A while back I was exploring some things that called for enumerating and sampling Sudoku grids, so I added some tools in the tdoku project that may be of general interest. I'm aware from an old thread here that there exist tools to work with a 54GB (5.7GB compressed) catalog of all the solution grids, and that the sequential access rate (albeit on 2010 hardware) was in the range of 100-200kgrids/second. The approach I've taken is a little different, and has some advantages in terms of table size and streaming access rate, though I'm not sure how it compares on random access, or on the utility of its order of streaming access.

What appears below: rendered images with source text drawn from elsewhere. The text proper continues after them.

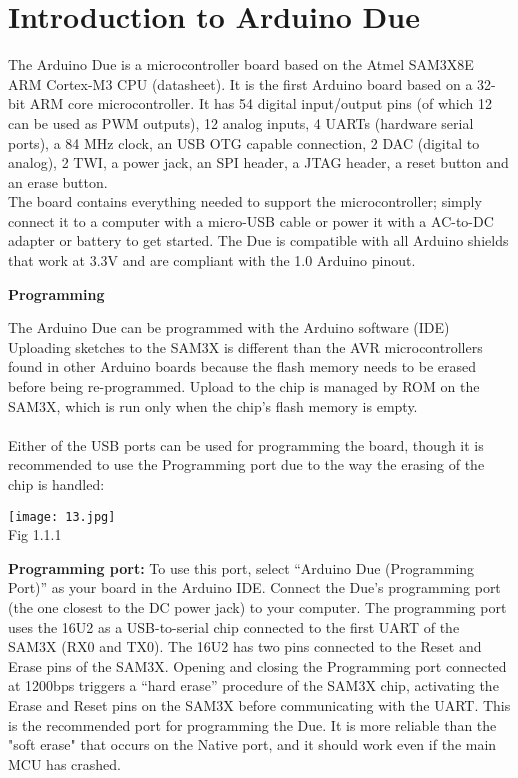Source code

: \documentclass[12pt]{report}
\begin{document}
\section{\large Introduction to Arduino Due}
The Arduino Due is a microcontroller board based on the Atmel SAM3X8E ARM Cortex-M3 CPU (datasheet). It is the first Arduino board based on a 32-bit ARM core microcontroller. It has 54 digital input/output pins (of which 12 can be used as PWM outputs), 12 analog inputs, 4 UARTs (hardware serial ports), a 84 MHz clock, an USB OTG capable connection, 2 DAC (digital to analog), 2 TWI, a power jack, an SPI header, a JTAG header, a reset button and an erase button.\\The board contains everything needed to support the microcontroller; simply connect it to a computer with a micro-USB cable or power it with a AC-to-DC adapter or battery to get started. The Due is compatible with all Arduino shields that work at 3.3V and are compliant with the 1.0 Arduino pinout.
\begin{flushleft}
\textbf{Programming}\\
\end{flushleft}
\textup{The Arduino Due can be programmed with the Arduino software (IDE)\\
Uploading sketches to the SAM3X is different than the AVR microcontrollers found in other Arduino boards because the flash memory needs to be erased before being re-programmed. Upload to the chip is managed by ROM on the SAM3X, which is run only when the chip's flash memory is empty.\\}
\textup{\vspace{2pt}\\Either of the USB ports can be used for programming the board, though it is recommended to use the Programming port due to the way the erasing of the chip is handled:}
\begin{center}
\texttt{[image: 13.jpg]}\\
\textup{\footnotesize Fig 1.1.1}
\end{center}
\textbf{Programming port:}
\textup{To use this port, select ``Arduino Due (Programming Port)'' as your board in the Arduino IDE. Connect the Due's programming port (the one closest to the DC power jack) to your computer. The programming port uses the 16U2 as a USB-to-serial chip connected to the first UART of the SAM3X (RX0 and TX0). The 16U2 has two pins connected to the Reset and Erase pins of the SAM3X. Opening and closing the Programming port connected at 1200bps triggers a “hard erase” procedure of the SAM3X chip, activating the Erase and Reset pins on the SAM3X before communicating with the UART. This is the recommended port for programming the Due. It is more reliable than the "soft erase" that occurs on the Native port, and it should work even if the main MCU has crashed.\\}
\end{document}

Briefly, I compute a table that stores, for each of the 36288^2 = 1316818944 essentially different patterns of x's and y's below, the number of solutions completing the grid. Each entry is two bytes for a total of 2.5GB, and the table sums to 3546146300288, which is the full grid count factoring out 9! * 72^2 for digit/row/col/block permutations.

- Code: Select all
`1 2 3|x x x|x x x`

4 5 6|x x x|x x x

7 8 9|x x x|x x x

-----+-----+-----

y y y|. . .|. . .

y y y|. . .|. . .

y y y|. . .|. . .

-----+-----+-----

y y y|. . .|. . .

y y y|. . .|. . .

y y y|. . .|. . .

Additionally, I compute a much smaller index that maps every millionth grid to the index of the pattern for which it's a solution and the offset of that solution given tdoku's order of enumeration (which, while stable for a given version of tdoku, is admittedly not in any way canonical). To find a particular grid we jump into the index, scan forward a short way to determine the correct pattern and offset, and then ask tdoku to find the nth solution for that pattern. For sequential access we just return every solution the solver finds, which is really fast.

The key numbers are:

* uncompressed table size: 2.5 GB

* compressed table size: 450 MB

* sequential grid enumeration: 2m / sec / core

* random grid sampling: 130 / sec / core

If this sounds useful to you, you can find the code here and the tables here.

- Code: Select all
`# (1) uncompress tables.tar.xz in the tdoku project directory`

# (2) build:

./BUILD.sh

# (3) list or sample grids

build/grid_tools list_grids 0 10 # list the first 10 grids

build/grid_tools sample_grids 10 # sample 10 random grids

# (4) sample some minimal puzzles

build/grid_tools sample_puzzles

Other notes: (1) you can use grid_tools to compute the tables yourself, but it took me around 500 core hours. (2) also included, as illustrated above, is a rejection sampler for slowly generating minimal puzzles with uniform probability conditioned on clue count.